Enhancement of apparent substrate selectivity of proteinase K encapsulated in liposomes through a cholate‐induced alteration of the bilayer permeability

Abstract

Proteinase K‐containing liposomes with highly selective membrane permeability properties were prepared. The selectivity obtained was with respect to the two substrate molecules added to the external aqueous phase of the liposomes: acetyl‐L‐Ala‐Ala‐Ala‐p‐nitroanilide (Ac‐AAA‐pNA) and succinyl‐L‐Ala‐Ala‐Ala‐p‐nitroanilide (Suc‐AAA‐pNA).
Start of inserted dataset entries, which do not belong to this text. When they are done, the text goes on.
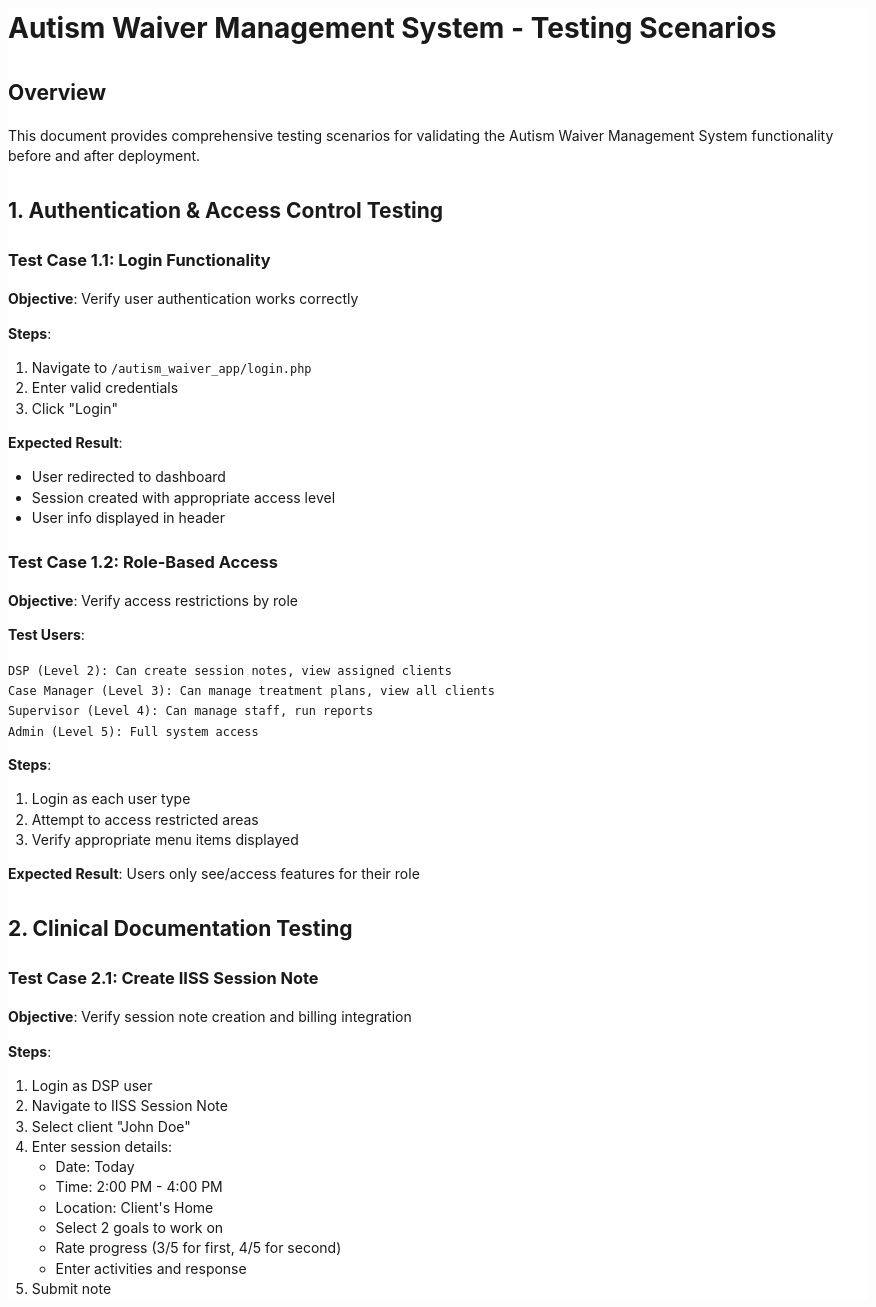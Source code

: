 # Autism Waiver Management System - Testing Scenarios

## Overview
This document provides comprehensive testing scenarios for validating the Autism Waiver Management System functionality before and after deployment.

## 1. Authentication & Access Control Testing

### Test Case 1.1: Login Functionality
**Objective**: Verify user authentication works correctly

**Steps**:
1. Navigate to `/autism_waiver_app/login.php`
2. Enter valid credentials
3. Click "Login"

**Expected Result**: 
- User redirected to dashboard
- Session created with appropriate access level
- User info displayed in header

### Test Case 1.2: Role-Based Access
**Objective**: Verify access restrictions by role

**Test Users**:
```
DSP (Level 2): Can create session notes, view assigned clients
Case Manager (Level 3): Can manage treatment plans, view all clients
Supervisor (Level 4): Can manage staff, run reports
Admin (Level 5): Full system access
```

**Steps**:
1. Login as each user type
2. Attempt to access restricted areas
3. Verify appropriate menu items displayed

**Expected Result**: Users only see/access features for their role

## 2. Clinical Documentation Testing

### Test Case 2.1: Create IISS Session Note
**Objective**: Verify session note creation and billing integration

**Steps**:
1. Login as DSP user
2. Navigate to IISS Session Note
3. Select client "John Doe"
4. Enter session details:
   - Date: Today
   - Time: 2:00 PM - 4:00 PM
   - Location: Client's Home
   - Select 2 goals to work on
   - Rate progress (3/5 for first, 4/5 for second)
   - Enter activities and response
5. Submit note
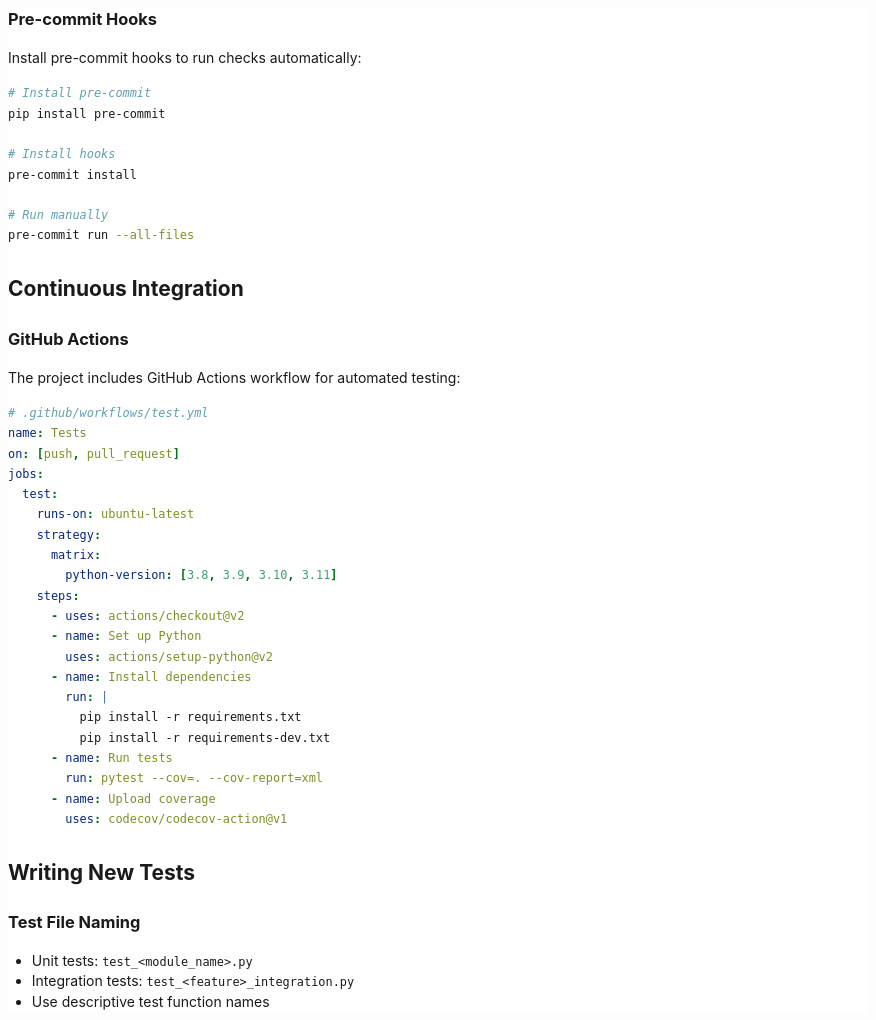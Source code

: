 ### Pre-commit Hooks

Install pre-commit hooks to run checks automatically:

```bash
# Install pre-commit
pip install pre-commit

# Install hooks
pre-commit install

# Run manually
pre-commit run --all-files
```

## Continuous Integration

### GitHub Actions

The project includes GitHub Actions workflow for automated testing:

```yaml
# .github/workflows/test.yml
name: Tests
on: [push, pull_request]
jobs:
  test:
    runs-on: ubuntu-latest
    strategy:
      matrix:
        python-version: [3.8, 3.9, 3.10, 3.11]
    steps:
      - uses: actions/checkout@v2
      - name: Set up Python
        uses: actions/setup-python@v2
      - name: Install dependencies
        run: |
          pip install -r requirements.txt
          pip install -r requirements-dev.txt
      - name: Run tests
        run: pytest --cov=. --cov-report=xml
      - name: Upload coverage
        uses: codecov/codecov-action@v1
```

## Writing New Tests

### Test File Naming
- Unit tests: `test_<module_name>.py`
- Integration tests: `test_<feature>_integration.py`
- Use descriptive test function names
The liposome‐forming lipid used was POPC (1‐palmitoyl‐2‐oleoyl‐sn‐glycero‐3‐phosphocholine) and modulation of the membrane permeability was achieved using the detergent cholate. Proteinase K‐containing mixed liposomes (PKCL) were prepared by adding cholate to preformed proteinase K‐containing POPC liposomes (PKL) at a defined effective cholate/POPC molar ratio in the liposomal bilayer membrane R_e. Proteinase K was kept inside PKCL with a negligible amount of leakage into the bulk aqueous phase at R_e ≤ 0.30. At higher R_e, leakage of proteinase K was pronounced, even under conditions where POPC/cholate mixed liposomes seemed to be still intact (0.30 < R_e ≤ 0.39). At R_e ≤ 0.30, the reactivity of proteinase K in the PKCL measured with the externally added substrate Ac‐AAA‐pNA increased with increasing R_e, while the reactivity measured with Suc‐AAA‐pNA remained low, regardless of the R_e value. This showed that externally added Ac‐AAA‐pNA molecules permeated the liposomal membrane more easily than Suc‐AAA‐pNA by modulating the membrane with cholate. Consequently, Ac‐AAA‐pNA was hydrolyzed in PKCL with considerably higher apparent substrate selectivity in comparison with the cases of proteinase K in PKL and free proteinase K (without liposomal encapsulation). The results obtained clearly demonstrate that the prepared PKCL can be utilized as a kind of nano‐scaled bioreactor system which can take up a particular target substrate with high apparent substrate selectively from the external phase of the liposomes. Inside the liposomes, the target substrate is then converted into the corresponding products.